Required work »
Leaving out the pictures, retype the lines from the top of the listing through the line with "operationExpression ::= IDENT" exactly.

Data for processing »
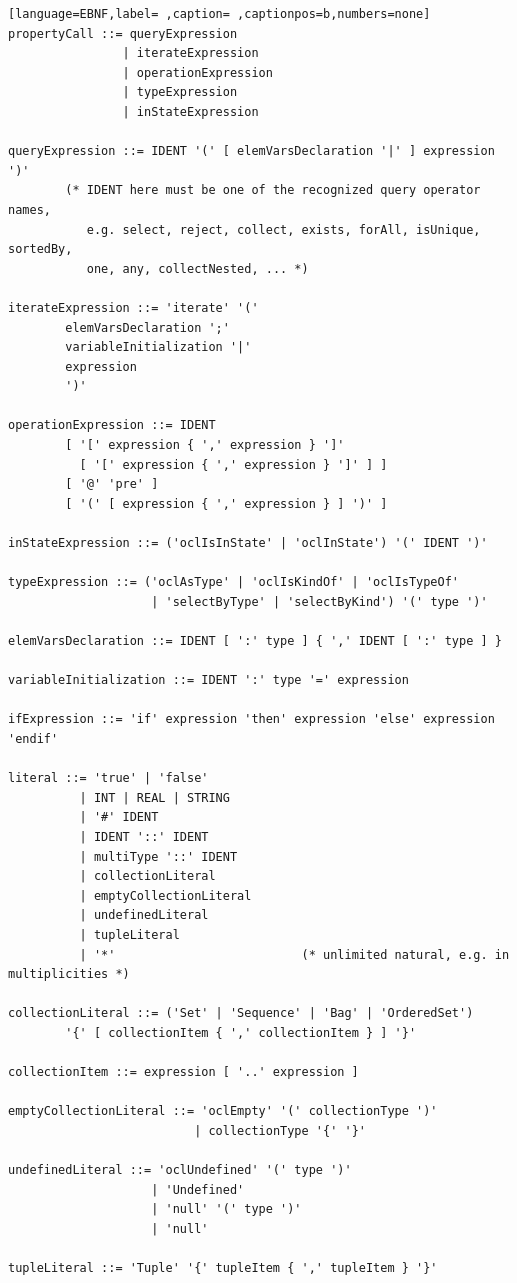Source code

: \documentclass[11pt,twoside,a4paper]{book}
\begin{document}
\begin{lstlisting}[language=EBNF,label= ,caption= ,captionpos=b,numbers=none]
propertyCall ::= queryExpression
                | iterateExpression
                | operationExpression
                | typeExpression
                | inStateExpression

queryExpression ::= IDENT '(' [ elemVarsDeclaration '|' ] expression ')'
        (* IDENT here must be one of the recognized query operator names,
           e.g. select, reject, collect, exists, forAll, isUnique, sortedBy,
           one, any, collectNested, ... *)

iterateExpression ::= 'iterate' '('
        elemVarsDeclaration ';'
        variableInitialization '|'
        expression
        ')'

operationExpression ::= IDENT
        [ '[' expression { ',' expression } ']'
          [ '[' expression { ',' expression } ']' ] ]
        [ '@' 'pre' ]
        [ '(' [ expression { ',' expression } ] ')' ]

inStateExpression ::= ('oclIsInState' | 'oclInState') '(' IDENT ')'

typeExpression ::= ('oclAsType' | 'oclIsKindOf' | 'oclIsTypeOf'
                    | 'selectByType' | 'selectByKind') '(' type ')'

elemVarsDeclaration ::= IDENT [ ':' type ] { ',' IDENT [ ':' type ] }

variableInitialization ::= IDENT ':' type '=' expression

ifExpression ::= 'if' expression 'then' expression 'else' expression 'endif'

literal ::= 'true' | 'false'
          | INT | REAL | STRING
          | '#' IDENT
          | IDENT '::' IDENT
          | multiType '::' IDENT
          | collectionLiteral
          | emptyCollectionLiteral
          | undefinedLiteral
          | tupleLiteral
          | '*'                          (* unlimited natural, e.g. in multiplicities *)

collectionLiteral ::= ('Set' | 'Sequence' | 'Bag' | 'OrderedSet')
        '{' [ collectionItem { ',' collectionItem } ] '}'

collectionItem ::= expression [ '..' expression ]

emptyCollectionLiteral ::= 'oclEmpty' '(' collectionType ')'
                          | collectionType '{' '}'

undefinedLiteral ::= 'oclUndefined' '(' type ')'
                    | 'Undefined'
                    | 'null' '(' type ')'
                    | 'null'

tupleLiteral ::= 'Tuple' '{' tupleItem { ',' tupleItem } '}'


\end{lstlisting}
\end{document}
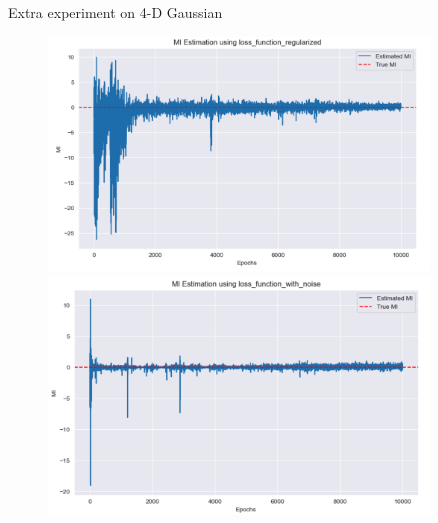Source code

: \documentclass[final]{beamer}
\newlength{\sepwidth}
\newlength{\colwidth}
\newcommand{\separatorcolumn}{\begin{column}{\sepwidth}\end{column}}
\begin{document}
\begin{frame}[t]
\begin{columns}[t]
\begin{column}{\colwidth}
\begin{block}{Extra experiment on 4-D Gaussian}
    \begin{figure}
    \centering
    \begin{minipage}{0.49\textwidth}
    \centering
    \includegraphics[width=1.02\linewidth]{4d/截屏2024-12-31 13.59.22.png}
    \end{minipage}
    \begin{minipage}{0.49\textwidth}
    \centering
    \centering
    \includegraphics[width=1\linewidth]{4d/截屏2024-12-31 13.59.35.png}
    \end{minipage}
    \end{figure}
    
    \end{block}


\end{column}
\separatorcolumn

\begin{column}{\colwidth}



\end{column}
\end{columns}
\end{frame}
\end{document}
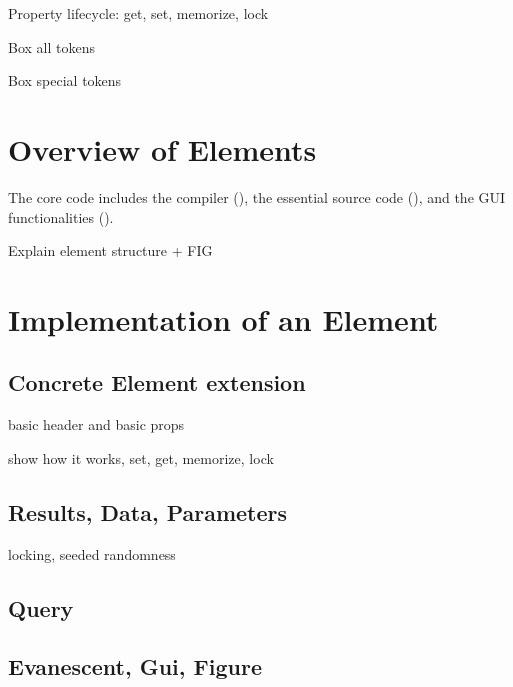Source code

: \documentclass{tufte-handout}
\begin{document}
Property lifecycle: get, set, memorize, lock

Box all tokens 

Box special tokens 

\section{Overview of Elements}

The core code includes the compiler (), the essential source code (), and the GUI functionalities (). 

Explain element structure + FIG

\section{Implementation of an Element}

\subsection{Concrete Element extension}

basic header and basic props

show how it works, set, get, memorize, lock

\subsection{Results, Data, Parameters}

locking, seeded randomness

\subsection{Query}

\subsection{Evanescent, Gui, Figure}

%
%
\end{document}
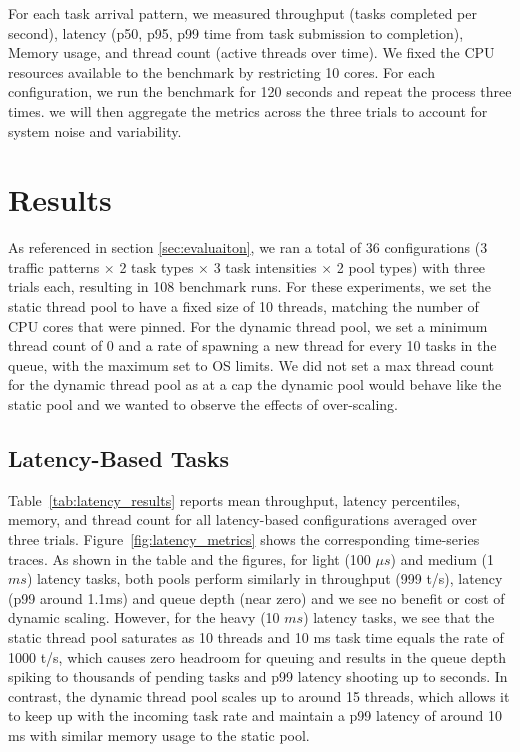 \documentclass[sigconf, 10pt]{acmart}
\begin{document}
For each task arrival pattern, we measured throughput (tasks completed per second), latency (p50, p95, p99 time from task submission to completion), Memory usage, and thread count (active threads over time). We fixed the CPU resources available to the benchmark by restricting 10 cores. For each configuration, we run the benchmark for 120 seconds and repeat the process three times.
we will then aggregate the metrics across the three trials to account for system noise and variability.

\section{Results}

As referenced in section \ref{sec:evaluaiton}, we ran a total of 36 configurations (3 traffic patterns $\times$ 2 task types $\times$ 3 task intensities $\times$ 2 pool types) with three trials each, resulting in 108 benchmark runs.
For these experiments, we set the static thread pool to have a fixed size of 10 threads, matching the number of CPU cores that were pinned.
For the dynamic thread pool, we set a minimum thread count of 0 and a rate of spawning a new thread for every 10 tasks in the queue, with the maximum set to OS limits.
We did not set a max thread count for the dynamic thread pool as at a cap the dynamic pool would behave like the static pool and we wanted to observe the effects of over-scaling.

\subsection{Latency-Based Tasks}

Table~\ref{tab:latency_results} reports mean throughput, latency percentiles, memory, and thread count for all latency-based configurations averaged over three trials.
Figure~\ref{fig:latency_metrics} shows the corresponding time-series traces.
As shown in the table and the figures, for light (100 $\mu s$) and medium (1 $ms$) latency tasks, both pools perform similarly in throughput (999 t/s), latency (p99 around 1.1ms) and queue depth (near zero) and we see no benefit or cost of dynamic scaling.
However, for the heavy (10 $ms$) latency tasks, we see that the static thread pool saturates as 10 threads and 10 ms task time equals the rate of 1000 t/s, which causes zero headroom for queuing and results in the queue depth spiking to thousands of pending tasks and p99 latency shooting up to seconds.
In contrast, the dynamic thread pool scales up to around 15 threads, which allows it to keep up with the incoming task rate and maintain a p99 latency of around 10 ms with similar memory usage to the static pool.
\end{document}
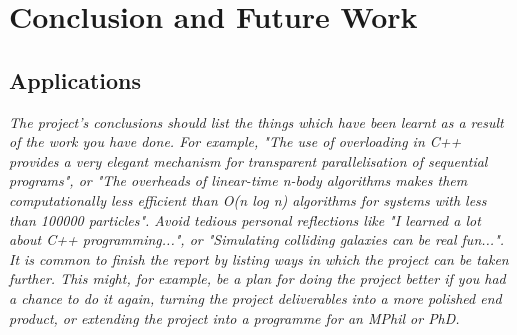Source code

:
\chapter{Conclusion and Future Work}

\label{ch:conclusions}

\section{Applications}


\emph{The project's conclusions should list the things which have been learnt as a result of the work you have done. For example, "The use of overloading in C++ provides a very elegant mechanism for transparent parallelisation of sequential programs", or "The overheads of linear-time n-body algorithms makes them computationally less efficient than O(n log n) algorithms for systems with less than 100000 particles". Avoid tedious personal reflections like "I learned a lot about C++ programming...", or "Simulating colliding galaxies can be real fun...". It is common to finish the report by listing ways in which the project can be taken further. This might, for example, be a plan for doing the project better if you had a chance to do it again, turning the project deliverables into a more polished end product, or extending the project into a programme for an MPhil or PhD.}

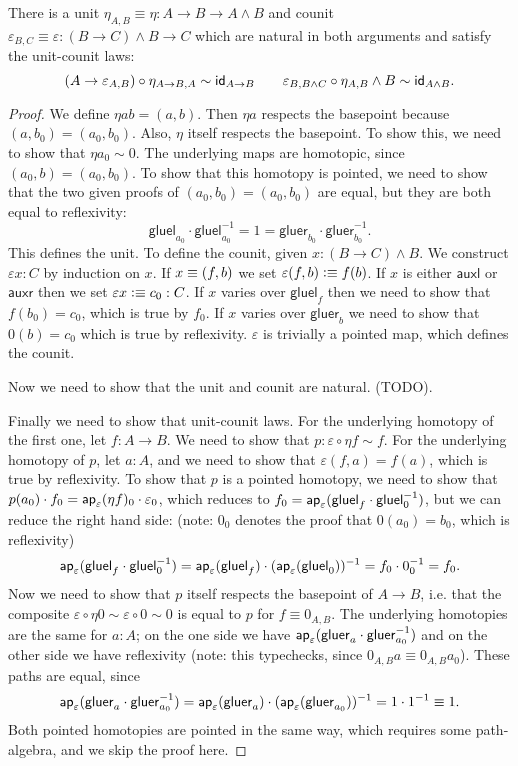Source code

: \documentclass{article}
\newcommand{\pmap}{\to}
\renewcommand{\smash}{\wedge}
\renewcommand{\epsilon}{\varepsilon}
\newcommand{\tr}{\cdot}
\renewcommand{\o}{\ensuremath{\circ}}
\newcommand{\auxl}{\mathsf{auxl}}
\newcommand{\auxr}{\mathsf{auxr}}
\newcommand{\gluel}{\mathsf{gluel}}
\newcommand{\gluer}{\mathsf{gluer}}
\newcommand{\sy}{^{-1}}
\begin{document}
\begin{lem}
  There is a unit $\eta_{A,B}\equiv\eta:A\pmap B\pmap A\smash B$ and counit
  $\epsilon_{B,C}\equiv\epsilon : (B\pmap C)\smash B \pmap C$ which are natural in both arguments
  and satisfy the unit-counit laws:
  $$(A\to\epsilon_{A,B})\o \eta_{A\to B,A}\sim \idfunc[A\to B]\qquad
  \epsilon_{B,B\smash C}\o \eta_{A,B}\smash B\sim\idfunc[A\smash B].$$
  

\end{lem}
\begin{proof}
  We define $\eta ab=(a,b)$. Then $\eta a$ respects the basepoint because
  $(a,b_0)=(a_0,b_0)$. Also, $\eta$ itself respects the basepoint. To show this, we need to show
  that $\eta a_0\sim0$. The underlying maps are homotopic, since $(a_0,b)=(a_0,b_0)$. To show that
  this homotopy is pointed, we need to show that the two given proofs of $(a_0,b_0)=(a_0,b_0)$ are
  equal, but they are both equal to reflexivity:
  $$\gluel_{a_0}\tr\gluel_{a_0}\sy=1=\gluer_{b_0}\tr\gluer_{b_0}\sy.$$
  This defines the unit. To define the counit, given $x:(B\pmap C)\smash B$. We construct
  $\epsilon x:C$ by induction on $x$. If $x\equiv(f,b)$ we set $\epsilon(f,b)\defeq f(b)$. If $x$
  is either $\auxl$ or $\auxr$ then we set $\epsilon x\defeq c_0:C$. If $x$ varies over $\gluel_f$
  then we need to show that $f(b_0)=c_0$, which is true by $f_0$. If $x$ varies over $\gluer_b$ we
  need to show that $0(b)=c_0$ which is true by reflexivity. $\epsilon$ is trivially a pointed map,
  which defines the counit.

  Now we need to show that the unit and counit are natural. (TODO).

  Finally we need to show that unit-counit laws. For the underlying homotopy of the first one, let
  $f:A\to B$. We need to show that $p:\epsilon\o\eta f\sim f$. For the underlying homotopy of $p$,
  let $a:A$, and we need to show that $\epsilon(f,a)=f(a)$, which is true by reflexivity. To show
  that $p$ is a pointed homotopy, we need to show that
  $p(a_0)\tr f_0=\mapfunc{\epsilon}(\eta f)_0\tr \epsilon_0$, which reduces to
  $f_0=\mapfunc{\epsilon}(\gluel_f\tr\gluel_0\sy)$, but we can reduce the right hand side: (note:
  $0_0$ denotes the proof that $0(a_0)=b_0$, which is reflexivity)
  $$\mapfunc{\epsilon}(\gluel_f\tr\gluel_0\sy)=\mapfunc{\epsilon}(\gluel_f)\tr(\mapfunc{\epsilon}(\gluel_0))\sy=f_0\tr 0_0\sy=f_0.$$
  Now we need to show that $p$ itself respects the basepoint of $A\to B$, i.e. that the composite
  $\epsilon\o\eta0\sim\epsilon\o0\sim0$ is equal to $p$ for $f\equiv 0_{A,B}$. The underlying
  homotopies are the same for $a : A$; on the one side we have
  $\mapfunc{\epsilon}(\gluer_{a}\tr\gluer_{a_0}\sy)$ and on the other side we have reflexivity
  (note: this typechecks, since $0_{A,B}a\equiv0_{A,B}a_0$). These paths are equal, since
  $$\mapfunc{\epsilon}(\gluer_{a}\tr\gluer_{a_0}\sy)=\mapfunc{\epsilon}(\gluer_{a})\tr(\mapfunc\epsilon(\gluer_{a_0}))\sy=1\cdot1\sy\equiv1.$$
  Both pointed homotopies are pointed in the same way, which requires some path-algebra, and we skip
  the proof here.


\end{proof}
\end{document}
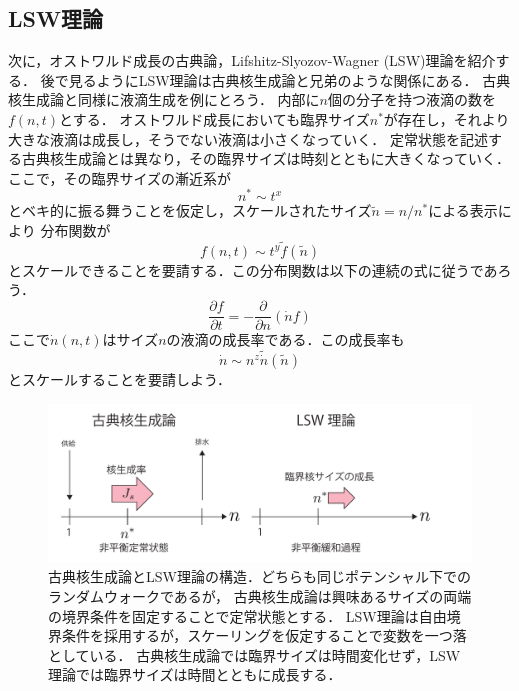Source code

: \documentclass[topics,b5paper,papersize,twocolumn]{jsarticle}
\begin{document}
\subsection{LSW理論}

次に，オストワルド成長の古典論，Lifshitz-Slyozov-Wagner (LSW)理論を紹介する．
後で見るようにLSW理論は古典核生成論と兄弟のような関係にある．
古典核生成論と同様に液滴生成を例にとろう．
内部に$n$個の分子を持つ液滴の数を$f(n,t)$とする．
オストワルド成長においても臨界サイズ$n^*$が存在し，それより大きな液滴は成長し，そうでない液滴は小さくなっていく．
定常状態を記述する古典核生成論とは異なり，その臨界サイズは時刻とともに大きくなっていく．ここで，その臨界サイズの漸近系が
\begin{equation}
n^* \sim t^x
\end{equation}
とベキ的に振る舞うことを仮定し，スケールされたサイズ$\tilde{n}=n/n^*$による表示により
分布関数が
\begin{equation}
f(n,t) \sim t^y \tilde{f}(\tilde{n}) \label{eq_continuous}
\end{equation}
とスケールできることを要請する\cite{Binder}．この分布関数は以下の連続の式に従うであろう．
\begin{equation}
\frac{\partial f}{\partial t}=-\frac{\partial}{\partial n}(\dot{n} f)
\end{equation}
ここで$\dot{n}(n,t)$はサイズ$n$の液滴の成長率である．この成長率も
\begin{equation}
\dot{n} \sim n^z \tilde{\dot{n}}(\tilde{n})
\end{equation}
とスケールすることを要請しよう．

\begin{figure}[htbp]
\centering
\includegraphics[width=0.7\linewidth]{compare.pdf}
\caption{
古典核生成論とLSW理論の構造．どちらも同じポテンシャル下でのランダムウォークであるが，
古典核生成論は興味あるサイズの両端の境界条件を固定することで定常状態とする\cite{CNT}．
LSW理論は自由境界条件を採用するが，スケーリングを仮定することで変数を一つ落としている\cite{Binder}．
古典核生成論では臨界サイズは時間変化せず，LSW理論では臨界サイズは時間とともに成長する．
}\label{fig_compare}
\end{figure}
\end{document}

Exercise result »
Source code

: \documentclass[11pt,twoside,a4paper]{book}
\begin{document}
\begin{lstlisting}[language=EBNF,label= ,caption= ,captionpos=b,numbers=none]
propertyCall ::= queryExpression
                | iterateExpression
                | operationExpression
                | typeExpression
                | inStateExpression

queryExpression ::= IDENT '(' [ elemVarsDeclaration '|' ] expression ')'
        (* IDENT here must be one of the recognized query operator names,
           e.g. select, reject, collect, exists, forAll, isUnique, sortedBy,
           one, any, collectNested, ... *)

iterateExpression ::= 'iterate' '('
        elemVarsDeclaration ';'
        variableInitialization '|'
        expression
        ')'

operationExpression ::= IDENT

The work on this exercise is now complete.